The proposed amendments would not affect the burden for existing facilities, as existing non-Part 75 facilities were always required to calculate and report biogenic emissions separately. The amendments would simply require them to include those biogenic emissions in facility-wide and source category (subpart) totals, as opposed to subtracting them out. The proposed amendments would also address the inconsistency that appeared in Part 98 regarding separate reporting of biogenic emissions for electric generating units subject to subpart D or other units subject to Part 75, as these facilities would no longer be required to report facility emissions excluding biogenic CO 2, although they retain the option to report biogenic CO 2 separately.
D. Subpart A (General Provisions): Requirements for Correction and Resubmission of Annual Reports
Subpart A requires that an “owner or operator shall submit a revised report within 45 days of discovering or being notified by EPA of errors in an annual GHG report. The revised report must correct all identified errors. The owner or operator shall retain documentation for 3 years to support any revisions made to an annual GHG report.”

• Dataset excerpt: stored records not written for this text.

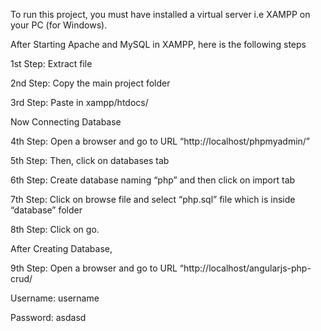 To run this project, you must have installed a virtual server i.e XAMPP on your PC (for Windows).

After Starting Apache and MySQL in XAMPP, here is the following steps

1st Step: Extract file

2nd Step: Copy the main project folder

3rd Step: Paste in xampp/htdocs/

Now Connecting Database

4th Step: Open a browser and go to URL “http://localhost/phpmyadmin/”

5th Step: Then, click on databases tab

6th Step: Create database naming “php” and then click on import tab

7th Step: Click on browse file and select “php.sql” file which is inside “database” folder

8th Step: Click on go.

After Creating Database,

9th Step: Open a browser and go to URL “http://localhost/angularjs-php-crud/

Username: username

Password: asdasd
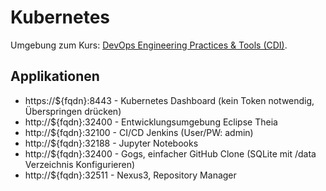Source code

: Kubernetes
==========

Umgebung zum Kurs: [DevOps Engineering Practices & Tools (CDI)](https://github.com/mc-b/cdi).

Applikationen
-------------

* https://${fqdn}:8443 - Kubernetes Dashboard (kein Token notwendig, Überspringen drücken)
* http://${fqdn}:32400 - Entwicklungsumgebung Eclipse Theia
* http://${fqdn}:32100 - CI/CD Jenkins (User/PW: admin)
* http://${fqdn}:32188 - Jupyter Notebooks
* http://${fqdn}:32400 - Gogs, einfacher GitHub Clone (SQLite mit /data Verzeichnis Konfigurieren)
* http://${fqdn}:32511 - Nexus3, Repository Manager

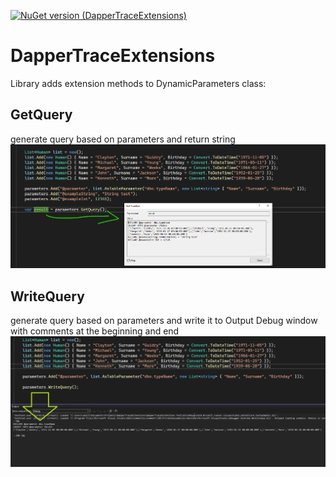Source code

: [![NuGet version (DapperTraceExtensions)](https://img.shields.io/nuget/v/DapperTraceExtensions.svg?style=plastic)](https://www.nuget.org/packages/DapperTraceExtensions)

# DapperTraceExtensions
Library adds extension methods to DynamicParameters class:

## GetQuery
generate query based on parameters and return string 
![GetQuery example](./docs/GetQueryExample.png)

## WriteQuery 
generate query based on parameters and write it to Output Debug window with comments at the beginning and end  
![WriteQuery example](./docs/WriteQueryExample.png)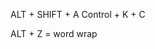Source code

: <!-- Anidamiento / nesting -->
<padre><hijo><nieto></nieto></hijo><hermano></hermano></padre>
<autocierre/>

<!-- BUENA PRACTICA: indentacion / indentation -->

<padre>
    <hijo>
        <nieto></nieto>
    </hijo>
    <hermano></hermano>
</padre>

ALT + SHIFT + A
Control + K + C

ALT + Z = word wrap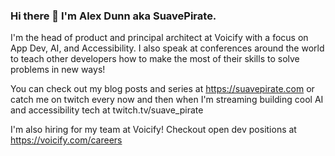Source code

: ### Hi there 👋 I'm Alex Dunn aka SuavePirate. 

I'm the head of product and principal architect at Voicify with a focus on App Dev, AI, and Accessibility.
I also speak at conferences around the world to teach other developers how to make the most of their skills to solve problems in new ways!

You can check out my blog posts and series at https://suavepirate.com or catch me on twitch every now and then when I'm streaming building cool AI and accessibility tech at twitch.tv/suave_pirate


I'm also hiring for my team at Voicify! Checkout open dev positions at https://voicify.com/careers

<!--
**SuavePirate/SuavePirate** is a ✨ _special_ ✨ repository because its `README.md` (this file) appears on your GitHub profile.

Here are some ideas to get you started:

- 🔭 I’m currently working on ...
- 🌱 I’m currently learning ...
- 👯 I’m looking to collaborate on ...
- 🤔 I’m looking for help with ...
- 💬 Ask me about ...
- 📫 How to reach me: ...
- 😄 Pronouns: ...
- ⚡ Fun fact: ...
-->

Some owners and operators have asserted that the requirements for resubmission of annual reports within 45 days of discovering an error or being notified by EPA of an error, and the requirement to correct all errors, is overly broad and could trigger a resubmission for virtually any error. They were also concerned that these requirements are made more burdensome by the fact that the data system is not yet developed, and some identified “errors” may not in fact be errors, but rather software bugs that are most likely to happen in the first year of operation of the data system. They have also observed that the regulatory requirement is more burdensome than the Acid Rain Program (ARP), which has operated for more than 15 years without such a requirement in the regulation.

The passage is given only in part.